((

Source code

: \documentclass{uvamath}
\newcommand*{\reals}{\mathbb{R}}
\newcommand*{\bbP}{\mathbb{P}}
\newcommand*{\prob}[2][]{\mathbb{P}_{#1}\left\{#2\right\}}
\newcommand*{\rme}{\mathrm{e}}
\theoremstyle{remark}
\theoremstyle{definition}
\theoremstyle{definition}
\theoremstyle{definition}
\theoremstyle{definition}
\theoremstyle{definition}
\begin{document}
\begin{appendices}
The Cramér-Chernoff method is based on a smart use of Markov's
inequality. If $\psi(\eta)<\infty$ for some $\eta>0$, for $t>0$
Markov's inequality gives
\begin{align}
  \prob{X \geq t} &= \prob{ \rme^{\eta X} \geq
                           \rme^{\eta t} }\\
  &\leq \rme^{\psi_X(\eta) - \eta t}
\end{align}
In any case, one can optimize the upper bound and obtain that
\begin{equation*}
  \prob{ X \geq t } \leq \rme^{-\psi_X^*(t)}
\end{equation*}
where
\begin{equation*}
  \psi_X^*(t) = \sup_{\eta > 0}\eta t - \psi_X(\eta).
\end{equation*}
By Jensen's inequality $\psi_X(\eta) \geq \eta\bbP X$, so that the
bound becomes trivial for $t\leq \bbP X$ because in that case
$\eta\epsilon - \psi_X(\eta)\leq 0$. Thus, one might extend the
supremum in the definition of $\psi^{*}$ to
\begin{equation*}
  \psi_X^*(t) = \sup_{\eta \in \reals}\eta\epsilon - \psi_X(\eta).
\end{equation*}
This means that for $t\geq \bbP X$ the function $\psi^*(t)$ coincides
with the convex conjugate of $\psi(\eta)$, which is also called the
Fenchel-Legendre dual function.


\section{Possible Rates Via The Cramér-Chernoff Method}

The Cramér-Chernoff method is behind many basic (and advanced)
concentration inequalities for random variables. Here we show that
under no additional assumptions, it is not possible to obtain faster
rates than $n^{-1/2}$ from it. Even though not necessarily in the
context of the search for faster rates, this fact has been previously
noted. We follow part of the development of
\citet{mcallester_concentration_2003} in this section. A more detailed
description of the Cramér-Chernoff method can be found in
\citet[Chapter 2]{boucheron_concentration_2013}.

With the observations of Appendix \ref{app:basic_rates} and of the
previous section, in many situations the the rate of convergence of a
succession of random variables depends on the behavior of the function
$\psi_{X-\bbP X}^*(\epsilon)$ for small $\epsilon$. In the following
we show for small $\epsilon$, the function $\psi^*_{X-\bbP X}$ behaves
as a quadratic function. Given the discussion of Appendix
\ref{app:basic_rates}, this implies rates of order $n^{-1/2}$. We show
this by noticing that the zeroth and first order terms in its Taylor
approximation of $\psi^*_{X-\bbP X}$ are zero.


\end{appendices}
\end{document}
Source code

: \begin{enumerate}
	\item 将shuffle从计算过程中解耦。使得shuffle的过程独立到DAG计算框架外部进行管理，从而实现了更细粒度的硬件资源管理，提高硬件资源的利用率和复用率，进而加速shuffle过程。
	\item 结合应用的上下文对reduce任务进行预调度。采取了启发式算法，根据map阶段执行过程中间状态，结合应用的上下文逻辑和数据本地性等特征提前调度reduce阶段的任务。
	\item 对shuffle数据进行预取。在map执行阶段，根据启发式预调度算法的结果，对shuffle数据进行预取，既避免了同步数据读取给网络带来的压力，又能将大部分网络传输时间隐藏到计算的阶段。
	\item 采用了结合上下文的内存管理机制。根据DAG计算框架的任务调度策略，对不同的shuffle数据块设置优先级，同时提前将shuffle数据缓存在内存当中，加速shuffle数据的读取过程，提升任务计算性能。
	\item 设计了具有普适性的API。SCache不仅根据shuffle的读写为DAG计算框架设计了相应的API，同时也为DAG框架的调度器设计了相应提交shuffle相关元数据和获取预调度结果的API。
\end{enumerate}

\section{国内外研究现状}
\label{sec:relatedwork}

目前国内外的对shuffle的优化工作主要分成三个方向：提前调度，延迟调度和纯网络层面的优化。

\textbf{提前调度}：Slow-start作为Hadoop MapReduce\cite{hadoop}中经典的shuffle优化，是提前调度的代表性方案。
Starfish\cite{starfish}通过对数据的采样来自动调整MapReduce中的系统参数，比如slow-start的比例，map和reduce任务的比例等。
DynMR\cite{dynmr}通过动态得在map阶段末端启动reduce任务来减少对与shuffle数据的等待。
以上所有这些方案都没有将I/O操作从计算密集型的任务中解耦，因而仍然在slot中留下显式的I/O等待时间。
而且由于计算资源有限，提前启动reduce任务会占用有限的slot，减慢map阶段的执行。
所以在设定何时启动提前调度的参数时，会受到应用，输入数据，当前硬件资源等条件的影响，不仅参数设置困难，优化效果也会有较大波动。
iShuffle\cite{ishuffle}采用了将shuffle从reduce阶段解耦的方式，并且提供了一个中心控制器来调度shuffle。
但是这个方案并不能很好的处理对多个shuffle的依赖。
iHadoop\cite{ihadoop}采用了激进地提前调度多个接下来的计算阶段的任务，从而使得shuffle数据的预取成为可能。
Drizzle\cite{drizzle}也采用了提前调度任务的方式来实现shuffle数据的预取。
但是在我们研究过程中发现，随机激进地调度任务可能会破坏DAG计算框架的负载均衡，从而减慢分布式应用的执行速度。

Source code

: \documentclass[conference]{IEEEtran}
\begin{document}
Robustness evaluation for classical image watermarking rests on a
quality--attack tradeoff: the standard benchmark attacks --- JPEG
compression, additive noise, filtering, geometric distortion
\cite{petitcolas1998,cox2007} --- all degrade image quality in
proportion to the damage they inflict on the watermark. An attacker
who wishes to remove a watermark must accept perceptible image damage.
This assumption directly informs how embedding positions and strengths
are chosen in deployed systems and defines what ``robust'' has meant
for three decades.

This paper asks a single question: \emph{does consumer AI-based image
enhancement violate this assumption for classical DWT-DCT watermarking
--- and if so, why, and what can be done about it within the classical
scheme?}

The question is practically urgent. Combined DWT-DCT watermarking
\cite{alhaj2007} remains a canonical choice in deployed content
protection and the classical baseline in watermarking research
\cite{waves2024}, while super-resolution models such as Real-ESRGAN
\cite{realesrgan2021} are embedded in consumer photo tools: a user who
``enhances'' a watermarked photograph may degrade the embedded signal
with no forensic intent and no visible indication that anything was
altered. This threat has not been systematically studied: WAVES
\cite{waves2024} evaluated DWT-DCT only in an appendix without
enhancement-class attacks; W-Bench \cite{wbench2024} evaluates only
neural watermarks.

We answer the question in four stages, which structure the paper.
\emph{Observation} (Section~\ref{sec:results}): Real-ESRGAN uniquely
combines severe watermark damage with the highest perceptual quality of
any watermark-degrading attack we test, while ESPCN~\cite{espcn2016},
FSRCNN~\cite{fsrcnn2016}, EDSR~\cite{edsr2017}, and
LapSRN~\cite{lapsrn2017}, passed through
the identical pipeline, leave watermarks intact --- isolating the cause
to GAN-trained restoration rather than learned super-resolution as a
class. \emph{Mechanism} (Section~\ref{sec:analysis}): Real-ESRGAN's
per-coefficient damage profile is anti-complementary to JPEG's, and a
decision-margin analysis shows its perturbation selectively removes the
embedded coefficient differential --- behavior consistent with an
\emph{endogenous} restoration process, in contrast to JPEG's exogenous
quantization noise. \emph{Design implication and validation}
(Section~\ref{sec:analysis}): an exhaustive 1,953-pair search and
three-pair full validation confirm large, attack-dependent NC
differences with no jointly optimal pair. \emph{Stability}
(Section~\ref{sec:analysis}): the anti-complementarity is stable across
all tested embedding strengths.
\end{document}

))

• _Action item_
Without leaving anything out, repeat every entry shown above.

• _Output of the task_
Source code

: \documentclass{uvamath}
\newcommand*{\reals}{\mathbb{R}}
\newcommand*{\bbP}{\mathbb{P}}
\newcommand*{\prob}[2][]{\mathbb{P}_{#1}\left\{#2\right\}}
\newcommand*{\rme}{\mathrm{e}}
\theoremstyle{remark}
\theoremstyle{definition}
\theoremstyle{definition}
\theoremstyle{definition}
\theoremstyle{definition}
\theoremstyle{definition}
\begin{document}
\begin{appendices}
The Cramér-Chernoff method is based on a smart use of Markov's
inequality. If $\psi(\eta)<\infty$ for some $\eta>0$, for $t>0$
Markov's inequality gives
\begin{align}
  \prob{X \geq t} &= \prob{ \rme^{\eta X} \geq
                           \rme^{\eta t} }\\
  &\leq \rme^{\psi_X(\eta) - \eta t}
\end{align}
In any case, one can optimize the upper bound and obtain that
\begin{equation*}
  \prob{ X \geq t } \leq \rme^{-\psi_X^*(t)}
\end{equation*}
where
\begin{equation*}
  \psi_X^*(t) = \sup_{\eta > 0}\eta t - \psi_X(\eta).
\end{equation*}
By Jensen's inequality $\psi_X(\eta) \geq \eta\bbP X$, so that the
bound becomes trivial for $t\leq \bbP X$ because in that case
$\eta\epsilon - \psi_X(\eta)\leq 0$. Thus, one might extend the
supremum in the definition of $\psi^{*}$ to
\begin{equation*}
  \psi_X^*(t) = \sup_{\eta \in \reals}\eta\epsilon - \psi_X(\eta).
\end{equation*}
This means that for $t\geq \bbP X$ the function $\psi^*(t)$ coincides
with the convex conjugate of $\psi(\eta)$, which is also called the
Fenchel-Legendre dual function.


\section{Possible Rates Via The Cramér-Chernoff Method}

The Cramér-Chernoff method is behind many basic (and advanced)
concentration inequalities for random variables. Here we show that
under no additional assumptions, it is not possible to obtain faster
rates than $n^{-1/2}$ from it. Even though not necessarily in the
context of the search for faster rates, this fact has been previously
noted. We follow part of the development of
\citet{mcallester_concentration_2003} in this section. A more detailed
description of the Cramér-Chernoff method can be found in
\citet[Chapter 2]{boucheron_concentration_2013}.

With the observations of Appendix \ref{app:basic_rates} and of the
previous section, in many situations the the rate of convergence of a
succession of random variables depends on the behavior of the function
$\psi_{X-\bbP X}^*(\epsilon)$ for small $\epsilon$. In the following
we show for small $\epsilon$, the function $\psi^*_{X-\bbP X}$ behaves
as a quadratic function. Given the discussion of Appendix
\ref{app:basic_rates}, this implies rates of order $n^{-1/2}$. We show
this by noticing that the zeroth and first order terms in its Taylor
approximation of $\psi^*_{X-\bbP X}$ are zero.


\end{appendices}
\end{document}
Source code

: \begin{enumerate}
	\item 将shuffle从计算过程中解耦。使得shuffle的过程独立到DAG计算框架外部进行管理，从而实现了更细粒度的硬件资源管理，提高硬件资源的利用率和复用率，进而加速shuffle过程。
	\item 结合应用的上下文对reduce任务进行预调度。采取了启发式算法，根据map阶段执行过程中间状态，结合应用的上下文逻辑和数据本地性等特征提前调度reduce阶段的任务。
	\item 对shuffle数据进行预取。在map执行阶段，根据启发式预调度算法的结果，对shuffle数据进行预取，既避免了同步数据读取给网络带来的压力，又能将大部分网络传输时间隐藏到计算的阶段。
	\item 采用了结合上下文的内存管理机制。根据DAG计算框架的任务调度策略，对不同的shuffle数据块设置优先级，同时提前将shuffle数据缓存在内存当中，加速shuffle数据的读取过程，提升任务计算性能。
	\item 设计了具有普适性的API。SCache不仅根据shuffle的读写为DAG计算框架设计了相应的API，同时也为DAG框架的调度器设计了相应提交shuffle相关元数据和获取预调度结果的API。
\end{enumerate}

\section{国内外研究现状}
\label{sec:relatedwork}

目前国内外的对shuffle的优化工作主要分成三个方向：提前调度，延迟调度和纯网络层面的优化。

\textbf{提前调度}：Slow-start作为Hadoop MapReduce\cite{hadoop}中经典的shuffle优化，是提前调度的代表性方案。
Starfish\cite{starfish}通过对数据的采样来自动调整MapReduce中的系统参数，比如slow-start的比例，map和reduce任务的比例等。
DynMR\cite{dynmr}通过动态得在map阶段末端启动reduce任务来减少对与shuffle数据的等待。
以上所有这些方案都没有将I/O操作从计算密集型的任务中解耦，因而仍然在slot中留下显式的I/O等待时间。
而且由于计算资源有限，提前启动reduce任务会占用有限的slot，减慢map阶段的执行。
所以在设定何时启动提前调度的参数时，会受到应用，输入数据，当前硬件资源等条件的影响，不仅参数设置困难，优化效果也会有较大波动。
iShuffle\cite{ishuffle}采用了将shuffle从reduce阶段解耦的方式，并且提供了一个中心控制器来调度shuffle。
但是这个方案并不能很好的处理对多个shuffle的依赖。
iHadoop\cite{ihadoop}采用了激进地提前调度多个接下来的计算阶段的任务，从而使得shuffle数据的预取成为可能。
Drizzle\cite{drizzle}也采用了提前调度任务的方式来实现shuffle数据的预取。
但是在我们研究过程中发现，随机激进地调度任务可能会破坏DAG计算框架的负载均衡，从而减慢分布式应用的执行速度。

Source code

: \documentclass[conference]{IEEEtran}
\begin{document}
Robustness evaluation for classical image watermarking rests on a
quality--attack tradeoff: the standard benchmark attacks --- JPEG
compression, additive noise, filtering, geometric distortion
\cite{petitcolas1998,cox2007} --- all degrade image quality in
proportion to the damage they inflict on the watermark. An attacker
who wishes to remove a watermark must accept perceptible image damage.
This assumption directly informs how embedding positions and strengths
are chosen in deployed systems and defines what ``robust'' has meant
for three decades.

This paper asks a single question: \emph{does consumer AI-based image
enhancement violate this assumption for classical DWT-DCT watermarking
--- and if so, why, and what can be done about it within the classical
scheme?}

The question is practically urgent. Combined DWT-DCT watermarking
\cite{alhaj2007} remains a canonical choice in deployed content
protection and the classical baseline in watermarking research
\cite{waves2024}, while super-resolution models such as Real-ESRGAN
\cite{realesrgan2021} are embedded in consumer photo tools: a user who
``enhances'' a watermarked photograph may degrade the embedded signal
with no forensic intent and no visible indication that anything was
altered. This threat has not been systematically studied: WAVES
\cite{waves2024} evaluated DWT-DCT only in an appendix without
enhancement-class attacks; W-Bench \cite{wbench2024} evaluates only
neural watermarks.

We answer the question in four stages, which structure the paper.
\emph{Observation} (Section~\ref{sec:results}): Real-ESRGAN uniquely
combines severe watermark damage with the highest perceptual quality of
any watermark-degrading attack we test, while ESPCN~\cite{espcn2016},
FSRCNN~\cite{fsrcnn2016}, EDSR~\cite{edsr2017}, and
LapSRN~\cite{lapsrn2017}, passed through
the identical pipeline, leave watermarks intact --- isolating the cause
to GAN-trained restoration rather than learned super-resolution as a
class. \emph{Mechanism} (Section~\ref{sec:analysis}): Real-ESRGAN's
per-coefficient damage profile is anti-complementary to JPEG's, and a
decision-margin analysis shows its perturbation selectively removes the
embedded coefficient differential --- behavior consistent with an
\emph{endogenous} restoration process, in contrast to JPEG's exogenous
quantization noise. \emph{Design implication and validation}
(Section~\ref{sec:analysis}): an exhaustive 1,953-pair search and
three-pair full validation confirm large, attack-dependent NC
differences with no jointly optimal pair. \emph{Stability}
(Section~\ref{sec:analysis}): the anti-complementarity is stable across
all tested embedding strengths.
\end{document}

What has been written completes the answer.